Sucede muchas veces que cuando nos surge un problema importante nos aparece infinidad de pensamientos negativos, y siempre hay alguno de ellos que no para de repetirse una y otra vez.
Creemos que todos nuestros pensamientos son ciertos, pero la verdad es que nuestra mente por nuestro instinto de supervivencia siempre va a tender a pensar de manera negativa, y además los pensamientos negativos y las emociones negativas suelen durar más que los positivos, lo cual tampoco ayuda.
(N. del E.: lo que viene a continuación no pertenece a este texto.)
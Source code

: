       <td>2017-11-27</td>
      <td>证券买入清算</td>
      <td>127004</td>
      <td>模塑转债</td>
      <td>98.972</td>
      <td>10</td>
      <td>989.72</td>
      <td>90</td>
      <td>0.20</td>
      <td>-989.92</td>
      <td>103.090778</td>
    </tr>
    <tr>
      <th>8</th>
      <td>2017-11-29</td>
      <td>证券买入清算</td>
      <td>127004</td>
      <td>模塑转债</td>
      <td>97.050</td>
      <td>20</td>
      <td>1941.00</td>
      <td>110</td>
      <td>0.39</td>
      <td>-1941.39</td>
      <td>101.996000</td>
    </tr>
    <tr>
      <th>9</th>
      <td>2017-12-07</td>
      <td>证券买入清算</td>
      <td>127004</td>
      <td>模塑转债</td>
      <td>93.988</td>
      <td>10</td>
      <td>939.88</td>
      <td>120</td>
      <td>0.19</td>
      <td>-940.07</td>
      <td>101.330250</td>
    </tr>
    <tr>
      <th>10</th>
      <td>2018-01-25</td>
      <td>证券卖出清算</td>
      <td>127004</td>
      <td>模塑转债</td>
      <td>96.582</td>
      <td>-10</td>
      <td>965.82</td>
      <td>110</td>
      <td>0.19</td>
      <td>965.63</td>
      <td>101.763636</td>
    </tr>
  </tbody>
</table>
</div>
Lo que sucede es que a nuestra mente adictiva le encanta que generemos estos pensamientos, y hará todo lo posible para que te lo creas, pero ese pensamiento rumiante es el que menos te tienes que creer, pues está fomentado por la ansiedad y otras emociones negativas que lo único que nos favorece es que veamos la realidad distorsionada, como si viéramos las cosas a través de una lupa con mucho aumento.
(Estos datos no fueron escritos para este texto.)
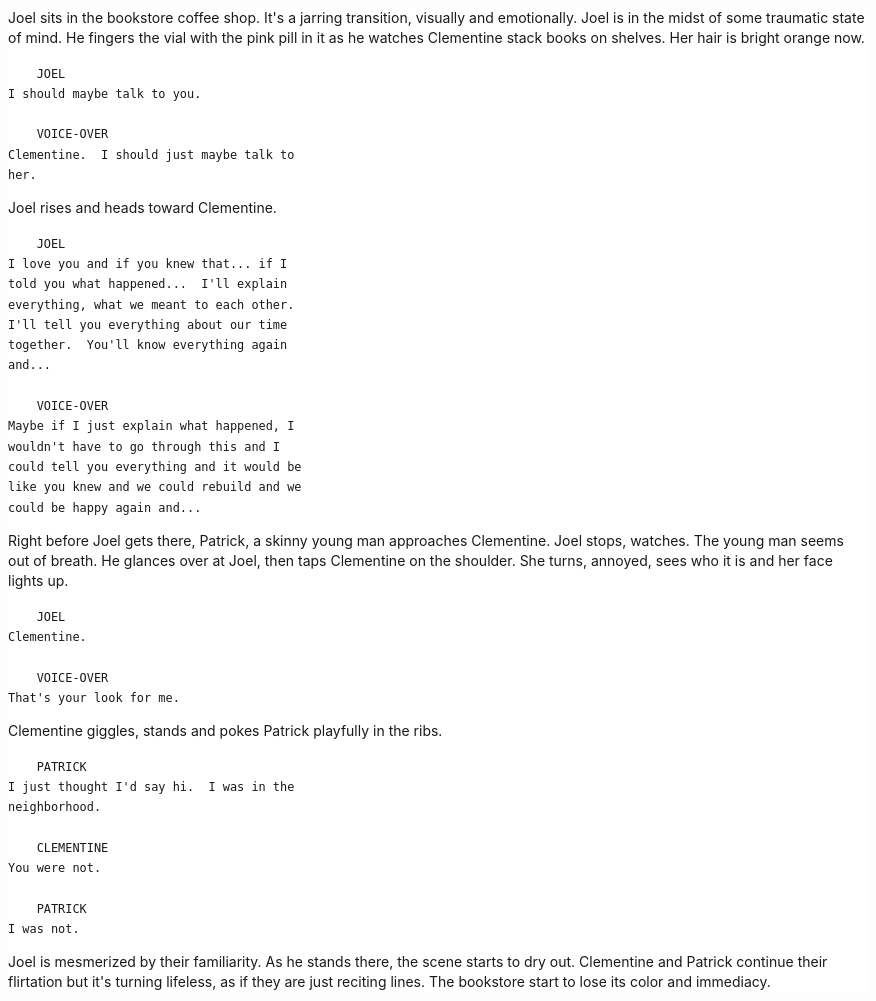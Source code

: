 Joel sits in the bookstore coffee shop.  It's a jarring
transition, visually and emotionally.  Joel is in the midst
of some traumatic state of mind.
He fingers the vial with the pink pill in it as he watches
Clementine stack books on shelves.  Her hair is bright orange
now.

		JOEL
	I should maybe talk to you.

		VOICE-OVER
	Clementine.  I should just maybe talk to
	her.

Joel rises and heads toward Clementine.

		JOEL
	I love you and if you knew that... if I
	told you what happened...  I'll explain
	everything, what we meant to each other.
	I'll tell you everything about our time
	together.  You'll know everything again
	and...

		VOICE-OVER
	Maybe if I just explain what happened, I
	wouldn't have to go through this and I
	could tell you everything and it would be
	like you knew and we could rebuild and we
	could be happy again and...

Right before Joel gets there, Patrick, a skinny young man
approaches Clementine.  Joel stops, watches.  The young man
seems out of breath.  He glances over at Joel, then taps
Clementine on the shoulder.  She turns, annoyed, sees who it
is and her face lights up.

		JOEL
	Clementine.

		VOICE-OVER
	That's your look for me.

Clementine giggles, stands and pokes Patrick playfully in the
ribs.

		PATRICK
	I just thought I'd say hi.  I was in the
	neighborhood.

		CLEMENTINE
	You were not.

		PATRICK
	I was not.

Joel is mesmerized by their familiarity.  As he stands there,
the scene starts to dry out.
Clementine and Patrick continue their flirtation but it's
turning lifeless, as if they are just reciting lines.  The
bookstore start to lose its color and immediacy.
El ejercicio que te propongo esta semana es el siguiente. Cada vez que tengas un pensamiento negativo rumiante o que simplemente te molesta, busca un objeto que haya a tu alrededor y busca 5 utilidades que puede tener, entre más ingeniosas sean esas utilidades mejor, pues así lograremos centrar toda nuestra atención en ese objeto y sus utilidades y dejaremos de focalizar nuestra atención únicamente en el pensamiento negativo.
Por ejemplo: un árbol sirve para hacer un puente, colgar la ropa, como casa para los pájaros, para ponernos en forma, como sombrilla.